- What the exercise asks
Please reproduce the data exactly and omit the pictures.
Top of Source data
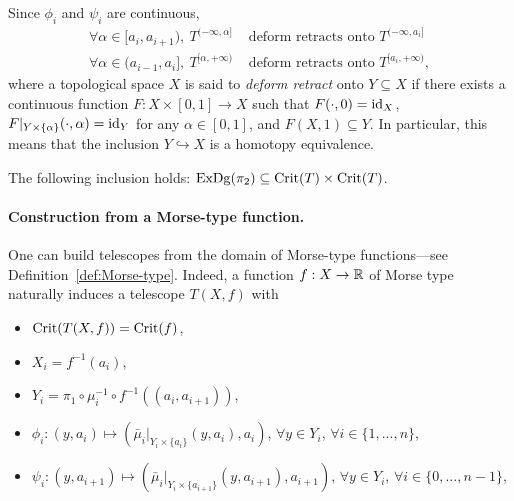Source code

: \begin{lem}\label{lem:defret} 
Since $\phi_i$ and $\psi_i$ are continuous,
\begin{align*}
\forall \alpha\in [a_i,a_{i+1}),\ T^{(-\infty,\alpha]}&\text{ deform retracts onto }T^{(-\infty,a_i]} \\
\forall \alpha\in (a_{i-1},a_i],\ T^{[\alpha,+\infty)}&\text{ deform retracts onto }T^{[a_i,+\infty)},
\end{align*}
where a topological space $X$ is said to {\em deform retract} onto $Y\subseteq X$ if there exists a continuous function $F:X\times[0,1]\rightarrow X$
such that $F(\cdot,0)={\rm id}_X$, $F|_{Y\times\{\alpha\}}(\cdot,\alpha)={\rm id}_Y$ for any $\alpha\in[0,1]$, and $F(X,1)\subseteq Y$. In particular, 
this means that the inclusion $Y\hookrightarrow X$ is a homotopy equivalence. 
\end{lem}


\begin{cor} The following inclusion holds:
$\mathrm{ExDg}(\pi_2)\subseteq\mathrm{Crit}(T)\times\mathrm{Crit}(T)$.
\end{cor}


\paragraph*{Construction from a Morse-type function.}
One can build telescopes from the domain of Morse-type functions---see Definition~\ref{def:Morse-type}.
%
Indeed, a function $f:X\rightarrow\mathbb{R}$ of Morse type 
naturally induces a telescope $T(X,f)$ with
\begin{itemize} 
\item $\mathrm{Crit}(T(X,f))=\mathrm{Crit}(f)$, 
\item $X_i=f^{-1}(a_i)$, 
\item $Y_i=\pi_1\circ\mu_i^{-1}\circ f^{-1}((a_i,a_{i+1}))$,
\item $\phi_i:(y,a_i)\mapsto(\bar{\mu}_i|_{Y_i\times\{a_i\}}(y,a_i),a_i)$, $\forall y\in Y_i$, $\forall i\in\{1,...,n\}$,
\item $\psi_i:(y,a_{i+1})\mapsto(\bar{\mu}_i|_{Y_i\times\{a_{i+1}\}}(y,a_{i+1}),a_{i+1})$, $\forall y\in Y_i$, $\forall i\in\{0,...,n-1\}$,
\end{itemize}

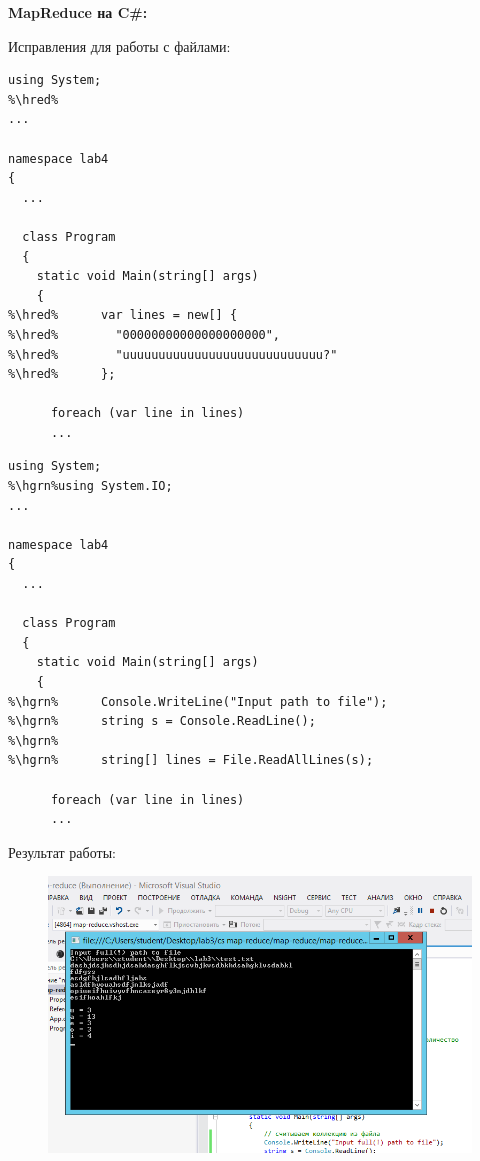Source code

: \documentclass[pscyr,10pt]{hedlab}
\date{25 ноября 2014 г.}
\newcommand{\hred}{\makebox[0pt][l]{\color{gred}\rule[-2pt]{\linewidth}{10pt}}}
\newcommand{\hgrn}{\makebox[0pt][l]{\color{ggrn}\rule[-2pt]{\linewidth}{10pt}}}
\begin{document}
  \makeheader
  
  \begin{center}
    \textbf{MapReduce на C\#:}
  \end{center}
  
  Исправления для работы с файлами:\\
  \begin{minipage}{.45\textwidth}
  \begin{lstlisting}
using System;
%\hred%
...
 
namespace lab4 
{
  ... 
 
  class Program 
  { 
    static void Main(string[] args) 
    {
%\hred%      var lines = new[] { 
%\hred%        "00000000000000000000", 
%\hred%        "uuuuuuuuuuuuuuuuuuuuuuuuuuuu?" 
%\hred%      };
 
      foreach (var line in lines) 
      ...
  \end{lstlisting}
  \end{minipage} \hfill
  \begin{minipage}{.45\textwidth}
  \begin{lstlisting}
using System;
%\hgrn%using System.IO;
...
 
namespace lab4 
{
  ... 
 
  class Program 
  { 
    static void Main(string[] args) 
    {
%\hgrn%      Console.WriteLine("Input path to file");
%\hgrn%      string s = Console.ReadLine();
%\hgrn%
%\hgrn%      string[] lines = File.ReadAllLines(s);
 
      foreach (var line in lines) 
      ...
  \end{lstlisting}
  \end{minipage}

  Результат работы:
  \begin{figure}[h!]
    \center
    \includegraphics[width=.95\textwidth]{00}
  \end{figure}
  
\end{document}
Bottom of Source data
- Exercise solution
Source code

: \begin{lem}\label{lem:defret} 
Since $\phi_i$ and $\psi_i$ are continuous,
\begin{align*}
\forall \alpha\in [a_i,a_{i+1}),\ T^{(-\infty,\alpha]}&\text{ deform retracts onto }T^{(-\infty,a_i]} \\
\forall \alpha\in (a_{i-1},a_i],\ T^{[\alpha,+\infty)}&\text{ deform retracts onto }T^{[a_i,+\infty)},
\end{align*}
where a topological space $X$ is said to {\em deform retract} onto $Y\subseteq X$ if there exists a continuous function $F:X\times[0,1]\rightarrow X$
such that $F(\cdot,0)={\rm id}_X$, $F|_{Y\times\{\alpha\}}(\cdot,\alpha)={\rm id}_Y$ for any $\alpha\in[0,1]$, and $F(X,1)\subseteq Y$. In particular, 
this means that the inclusion $Y\hookrightarrow X$ is a homotopy equivalence. 
\end{lem}


\begin{cor} The following inclusion holds:
$\mathrm{ExDg}(\pi_2)\subseteq\mathrm{Crit}(T)\times\mathrm{Crit}(T)$.
\end{cor}


\paragraph*{Construction from a Morse-type function.}
One can build telescopes from the domain of Morse-type functions---see Definition~\ref{def:Morse-type}.
%
Indeed, a function $f:X\rightarrow\mathbb{R}$ of Morse type 
naturally induces a telescope $T(X,f)$ with
\begin{itemize} 
\item $\mathrm{Crit}(T(X,f))=\mathrm{Crit}(f)$, 
\item $X_i=f^{-1}(a_i)$, 
\item $Y_i=\pi_1\circ\mu_i^{-1}\circ f^{-1}((a_i,a_{i+1}))$,
\item $\phi_i:(y,a_i)\mapsto(\bar{\mu}_i|_{Y_i\times\{a_i\}}(y,a_i),a_i)$, $\forall y\in Y_i$, $\forall i\in\{1,...,n\}$,
\item $\psi_i:(y,a_{i+1})\mapsto(\bar{\mu}_i|_{Y_i\times\{a_{i+1}\}}(y,a_{i+1}),a_{i+1})$, $\forall y\in Y_i$, $\forall i\in\{0,...,n-1\}$,
\end{itemize}

Source code

: \documentclass[pscyr,10pt]{hedlab}
\date{25 ноября 2014 г.}
\newcommand{\hred}{\makebox[0pt][l]{\color{gred}\rule[-2pt]{\linewidth}{10pt}}}
\newcommand{\hgrn}{\makebox[0pt][l]{\color{ggrn}\rule[-2pt]{\linewidth}{10pt}}}
\begin{document}
  \makeheader
  
  \begin{center}
    \textbf{MapReduce на C\#:}
  \end{center}
  
  Исправления для работы с файлами:\\
  \begin{minipage}{.45\textwidth}
  \begin{lstlisting}
using System;
%\hred%
...
 
namespace lab4 
{
  ... 
 
  class Program 
  { 
    static void Main(string[] args) 
    {
%\hred%      var lines = new[] { 
%\hred%        "00000000000000000000", 
%\hred%        "uuuuuuuuuuuuuuuuuuuuuuuuuuuu?" 
%\hred%      };
 
      foreach (var line in lines) 
      ...
  \end{lstlisting}
  \end{minipage} \hfill
  \begin{minipage}{.45\textwidth}
  \begin{lstlisting}
using System;
%\hgrn%using System.IO;
...
 
namespace lab4 
{
  ... 
 
  class Program 
  { 
    static void Main(string[] args) 
    {
%\hgrn%      Console.WriteLine("Input path to file");
%\hgrn%      string s = Console.ReadLine();
%\hgrn%
%\hgrn%      string[] lines = File.ReadAllLines(s);
 
      foreach (var line in lines) 
      ...
  \end{lstlisting}
  \end{minipage}

  Результат работы:
  \begin{figure}[h!]
    \center
    \includegraphics[width=.95\textwidth]{00}
  \end{figure}
  
\end{document}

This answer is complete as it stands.